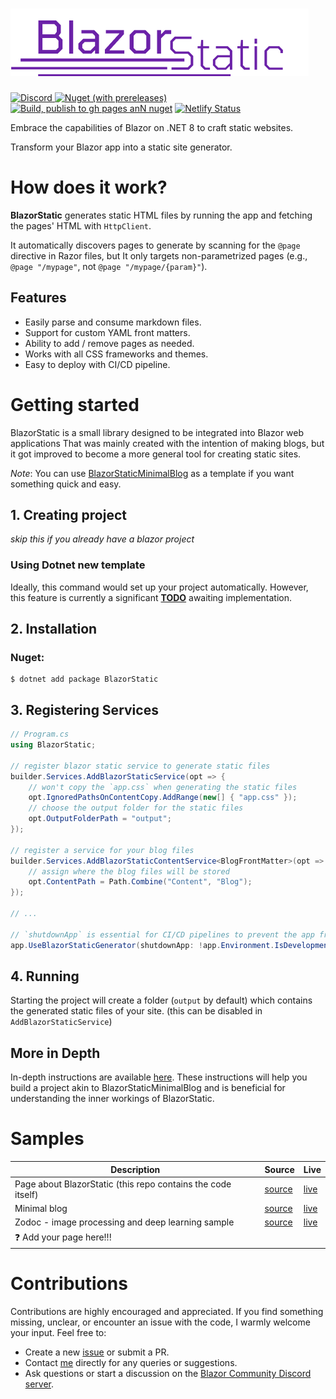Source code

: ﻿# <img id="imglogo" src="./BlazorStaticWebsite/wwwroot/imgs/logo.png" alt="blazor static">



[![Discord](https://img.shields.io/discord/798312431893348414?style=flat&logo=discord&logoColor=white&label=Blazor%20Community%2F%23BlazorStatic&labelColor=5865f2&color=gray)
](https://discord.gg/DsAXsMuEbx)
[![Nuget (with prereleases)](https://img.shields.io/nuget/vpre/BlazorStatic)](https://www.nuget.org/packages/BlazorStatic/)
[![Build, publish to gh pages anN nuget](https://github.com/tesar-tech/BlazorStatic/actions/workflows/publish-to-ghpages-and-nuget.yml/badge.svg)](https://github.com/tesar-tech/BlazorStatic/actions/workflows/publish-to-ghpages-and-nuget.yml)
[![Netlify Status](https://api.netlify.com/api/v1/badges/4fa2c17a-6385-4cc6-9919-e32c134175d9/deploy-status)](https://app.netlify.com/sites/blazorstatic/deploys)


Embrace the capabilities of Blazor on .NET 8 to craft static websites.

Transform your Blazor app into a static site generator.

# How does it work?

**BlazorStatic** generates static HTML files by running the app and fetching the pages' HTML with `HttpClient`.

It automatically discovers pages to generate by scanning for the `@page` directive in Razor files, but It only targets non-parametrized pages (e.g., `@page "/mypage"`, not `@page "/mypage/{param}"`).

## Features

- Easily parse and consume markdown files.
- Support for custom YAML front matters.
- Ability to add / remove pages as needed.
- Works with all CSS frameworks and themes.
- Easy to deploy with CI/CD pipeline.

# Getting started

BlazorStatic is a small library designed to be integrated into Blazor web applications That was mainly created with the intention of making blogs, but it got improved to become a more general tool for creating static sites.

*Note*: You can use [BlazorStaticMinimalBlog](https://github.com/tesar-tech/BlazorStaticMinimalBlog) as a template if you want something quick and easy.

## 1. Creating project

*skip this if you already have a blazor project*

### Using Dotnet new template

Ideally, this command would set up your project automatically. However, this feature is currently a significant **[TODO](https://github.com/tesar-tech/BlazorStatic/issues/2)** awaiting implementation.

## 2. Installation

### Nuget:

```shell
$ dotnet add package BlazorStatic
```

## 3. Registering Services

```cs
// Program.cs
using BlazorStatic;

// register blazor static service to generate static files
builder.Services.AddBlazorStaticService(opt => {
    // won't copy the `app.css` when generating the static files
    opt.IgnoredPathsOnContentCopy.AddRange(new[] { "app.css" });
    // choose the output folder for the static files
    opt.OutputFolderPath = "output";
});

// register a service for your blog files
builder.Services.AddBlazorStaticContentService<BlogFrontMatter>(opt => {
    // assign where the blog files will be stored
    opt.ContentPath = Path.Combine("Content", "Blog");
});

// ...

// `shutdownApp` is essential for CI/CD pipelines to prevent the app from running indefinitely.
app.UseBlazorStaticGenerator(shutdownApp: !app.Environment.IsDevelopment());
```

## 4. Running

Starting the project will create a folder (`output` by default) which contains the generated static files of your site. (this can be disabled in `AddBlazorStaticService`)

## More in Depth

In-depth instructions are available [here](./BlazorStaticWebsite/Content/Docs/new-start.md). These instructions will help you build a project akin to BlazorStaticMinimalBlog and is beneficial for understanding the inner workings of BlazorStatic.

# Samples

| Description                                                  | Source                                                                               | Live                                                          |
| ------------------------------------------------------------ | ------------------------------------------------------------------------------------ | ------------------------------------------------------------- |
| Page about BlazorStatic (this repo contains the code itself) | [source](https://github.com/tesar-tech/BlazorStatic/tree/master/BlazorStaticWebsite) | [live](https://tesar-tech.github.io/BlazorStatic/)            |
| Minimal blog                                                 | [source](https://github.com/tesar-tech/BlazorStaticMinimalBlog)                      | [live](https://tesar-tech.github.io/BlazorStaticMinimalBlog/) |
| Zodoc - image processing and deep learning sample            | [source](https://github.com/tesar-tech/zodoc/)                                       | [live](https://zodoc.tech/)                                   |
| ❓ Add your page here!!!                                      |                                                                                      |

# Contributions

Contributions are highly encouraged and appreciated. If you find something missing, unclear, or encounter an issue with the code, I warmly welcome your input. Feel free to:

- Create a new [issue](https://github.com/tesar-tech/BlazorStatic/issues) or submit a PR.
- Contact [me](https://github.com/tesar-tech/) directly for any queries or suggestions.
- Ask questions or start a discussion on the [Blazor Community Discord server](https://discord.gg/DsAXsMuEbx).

───

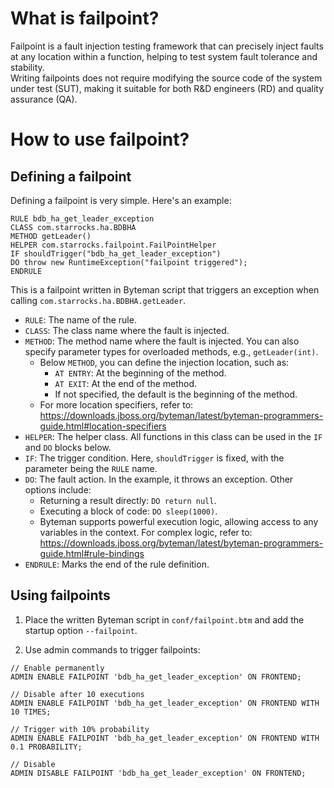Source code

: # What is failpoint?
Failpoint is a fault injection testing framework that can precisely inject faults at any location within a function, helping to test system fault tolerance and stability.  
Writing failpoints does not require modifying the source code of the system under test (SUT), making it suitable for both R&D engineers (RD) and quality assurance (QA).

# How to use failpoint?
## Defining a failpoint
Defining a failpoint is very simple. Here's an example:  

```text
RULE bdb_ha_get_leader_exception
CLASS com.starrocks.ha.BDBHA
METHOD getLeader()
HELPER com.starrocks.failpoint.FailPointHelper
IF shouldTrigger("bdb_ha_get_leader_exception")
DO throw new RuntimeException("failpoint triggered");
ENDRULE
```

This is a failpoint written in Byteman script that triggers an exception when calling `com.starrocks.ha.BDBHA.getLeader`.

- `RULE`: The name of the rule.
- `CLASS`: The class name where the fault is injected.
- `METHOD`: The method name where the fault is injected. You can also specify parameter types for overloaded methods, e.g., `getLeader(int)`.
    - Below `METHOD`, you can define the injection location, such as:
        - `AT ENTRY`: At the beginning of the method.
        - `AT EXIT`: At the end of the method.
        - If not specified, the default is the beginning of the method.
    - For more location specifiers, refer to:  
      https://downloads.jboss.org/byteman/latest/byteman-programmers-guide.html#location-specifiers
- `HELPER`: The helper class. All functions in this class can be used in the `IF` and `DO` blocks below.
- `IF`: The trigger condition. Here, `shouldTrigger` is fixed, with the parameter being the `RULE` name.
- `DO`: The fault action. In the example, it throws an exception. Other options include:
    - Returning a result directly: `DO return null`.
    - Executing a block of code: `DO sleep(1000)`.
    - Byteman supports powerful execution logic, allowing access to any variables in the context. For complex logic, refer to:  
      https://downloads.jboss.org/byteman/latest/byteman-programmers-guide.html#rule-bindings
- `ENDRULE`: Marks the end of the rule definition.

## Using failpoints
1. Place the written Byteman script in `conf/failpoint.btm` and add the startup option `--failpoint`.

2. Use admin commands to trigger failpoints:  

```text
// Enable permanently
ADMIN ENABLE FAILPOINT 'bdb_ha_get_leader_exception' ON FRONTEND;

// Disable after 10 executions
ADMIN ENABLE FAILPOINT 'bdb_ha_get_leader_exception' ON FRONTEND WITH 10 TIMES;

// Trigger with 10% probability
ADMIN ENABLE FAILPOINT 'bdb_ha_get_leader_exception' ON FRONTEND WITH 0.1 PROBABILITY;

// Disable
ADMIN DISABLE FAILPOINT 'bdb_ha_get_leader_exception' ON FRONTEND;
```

───

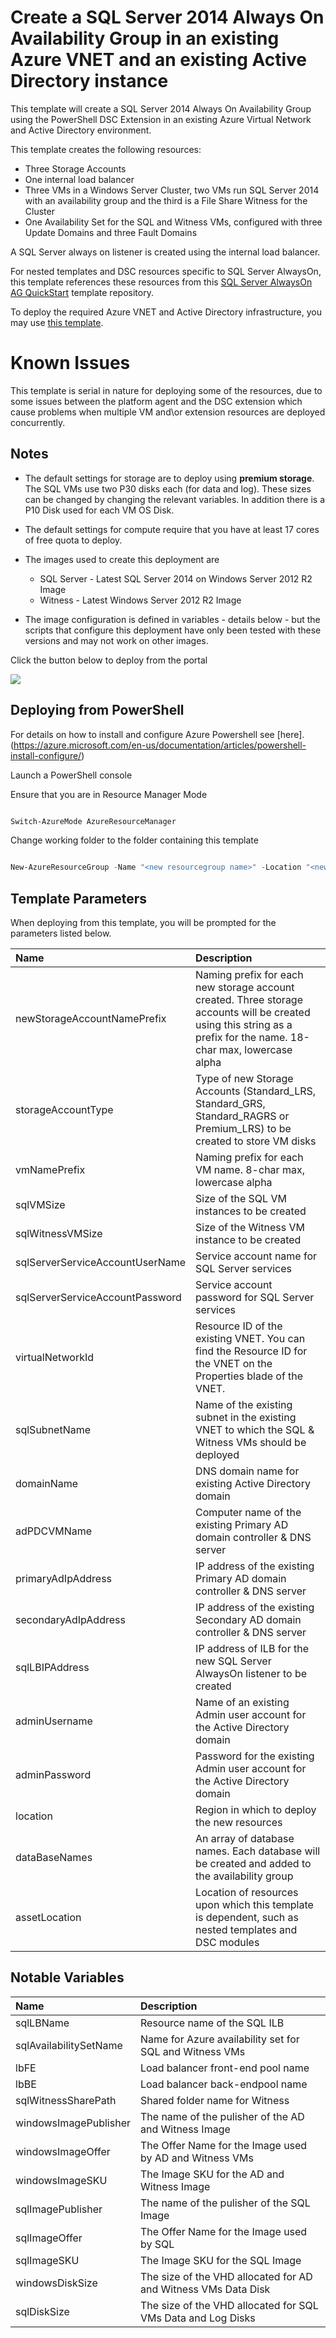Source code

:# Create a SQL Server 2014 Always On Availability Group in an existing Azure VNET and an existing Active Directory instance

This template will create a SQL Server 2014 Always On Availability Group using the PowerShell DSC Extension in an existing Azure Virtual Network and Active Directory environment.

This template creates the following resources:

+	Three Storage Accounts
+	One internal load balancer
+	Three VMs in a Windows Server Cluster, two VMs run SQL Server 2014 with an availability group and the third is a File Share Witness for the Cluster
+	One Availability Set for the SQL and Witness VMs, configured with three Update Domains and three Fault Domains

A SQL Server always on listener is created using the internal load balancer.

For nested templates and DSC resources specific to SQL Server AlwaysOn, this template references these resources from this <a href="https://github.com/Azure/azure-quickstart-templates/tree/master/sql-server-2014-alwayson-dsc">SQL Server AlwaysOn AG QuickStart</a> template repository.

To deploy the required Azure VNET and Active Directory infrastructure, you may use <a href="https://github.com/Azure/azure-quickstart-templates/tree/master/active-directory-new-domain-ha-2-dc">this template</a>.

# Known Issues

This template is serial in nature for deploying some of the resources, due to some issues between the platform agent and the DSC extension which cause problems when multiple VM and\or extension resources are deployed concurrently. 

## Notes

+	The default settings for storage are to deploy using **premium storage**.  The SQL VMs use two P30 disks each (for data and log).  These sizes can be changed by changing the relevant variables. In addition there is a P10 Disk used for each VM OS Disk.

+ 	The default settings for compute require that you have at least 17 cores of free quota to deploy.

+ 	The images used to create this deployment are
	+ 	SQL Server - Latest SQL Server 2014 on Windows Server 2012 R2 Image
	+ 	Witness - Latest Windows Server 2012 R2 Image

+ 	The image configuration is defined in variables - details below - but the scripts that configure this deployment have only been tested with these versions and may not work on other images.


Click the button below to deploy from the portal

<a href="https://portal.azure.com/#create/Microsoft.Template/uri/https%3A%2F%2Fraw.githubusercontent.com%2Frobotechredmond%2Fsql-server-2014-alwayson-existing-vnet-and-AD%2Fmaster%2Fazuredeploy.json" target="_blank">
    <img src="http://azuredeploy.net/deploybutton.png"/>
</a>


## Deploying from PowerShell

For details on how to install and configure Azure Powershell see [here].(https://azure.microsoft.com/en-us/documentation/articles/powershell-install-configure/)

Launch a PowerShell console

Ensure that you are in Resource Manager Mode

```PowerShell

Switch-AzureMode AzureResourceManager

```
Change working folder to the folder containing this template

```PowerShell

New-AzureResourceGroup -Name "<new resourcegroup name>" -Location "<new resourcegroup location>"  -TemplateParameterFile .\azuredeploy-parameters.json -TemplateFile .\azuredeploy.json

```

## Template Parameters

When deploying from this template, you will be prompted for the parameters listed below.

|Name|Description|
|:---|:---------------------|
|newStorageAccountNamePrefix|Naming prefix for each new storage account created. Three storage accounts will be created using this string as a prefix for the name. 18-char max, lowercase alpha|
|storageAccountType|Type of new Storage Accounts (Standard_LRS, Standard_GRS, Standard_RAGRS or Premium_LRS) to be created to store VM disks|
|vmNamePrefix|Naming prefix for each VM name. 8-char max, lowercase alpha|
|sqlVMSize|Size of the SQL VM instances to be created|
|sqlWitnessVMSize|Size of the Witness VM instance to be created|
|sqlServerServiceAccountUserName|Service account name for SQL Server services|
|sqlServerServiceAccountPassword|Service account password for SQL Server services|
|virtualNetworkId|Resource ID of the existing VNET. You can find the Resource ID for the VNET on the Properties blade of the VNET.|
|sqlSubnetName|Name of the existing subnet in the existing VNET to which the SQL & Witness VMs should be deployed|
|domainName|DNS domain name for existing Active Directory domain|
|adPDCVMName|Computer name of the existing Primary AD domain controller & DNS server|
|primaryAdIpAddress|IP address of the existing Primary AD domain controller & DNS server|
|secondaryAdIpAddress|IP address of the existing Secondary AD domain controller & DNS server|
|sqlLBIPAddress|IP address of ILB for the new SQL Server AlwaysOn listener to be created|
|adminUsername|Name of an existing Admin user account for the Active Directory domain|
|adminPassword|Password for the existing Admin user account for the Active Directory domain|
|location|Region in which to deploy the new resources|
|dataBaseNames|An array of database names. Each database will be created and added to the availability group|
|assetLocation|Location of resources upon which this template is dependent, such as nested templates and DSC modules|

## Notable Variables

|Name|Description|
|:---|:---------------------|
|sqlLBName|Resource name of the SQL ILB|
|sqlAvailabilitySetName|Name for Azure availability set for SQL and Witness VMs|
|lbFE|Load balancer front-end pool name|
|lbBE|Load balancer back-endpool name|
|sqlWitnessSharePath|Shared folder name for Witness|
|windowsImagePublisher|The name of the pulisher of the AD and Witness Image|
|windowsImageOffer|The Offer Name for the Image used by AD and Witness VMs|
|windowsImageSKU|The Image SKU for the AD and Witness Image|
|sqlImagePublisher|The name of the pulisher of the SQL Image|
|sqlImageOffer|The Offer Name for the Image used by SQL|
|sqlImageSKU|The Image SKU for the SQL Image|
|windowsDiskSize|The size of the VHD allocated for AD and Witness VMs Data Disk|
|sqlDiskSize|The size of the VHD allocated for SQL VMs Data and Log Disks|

───

- [INSTRUCTIONS FOR THE TASK] Scan the records for lines with the string "logo". Give the number of such lines and nothing else.

- [RESPONSE] 2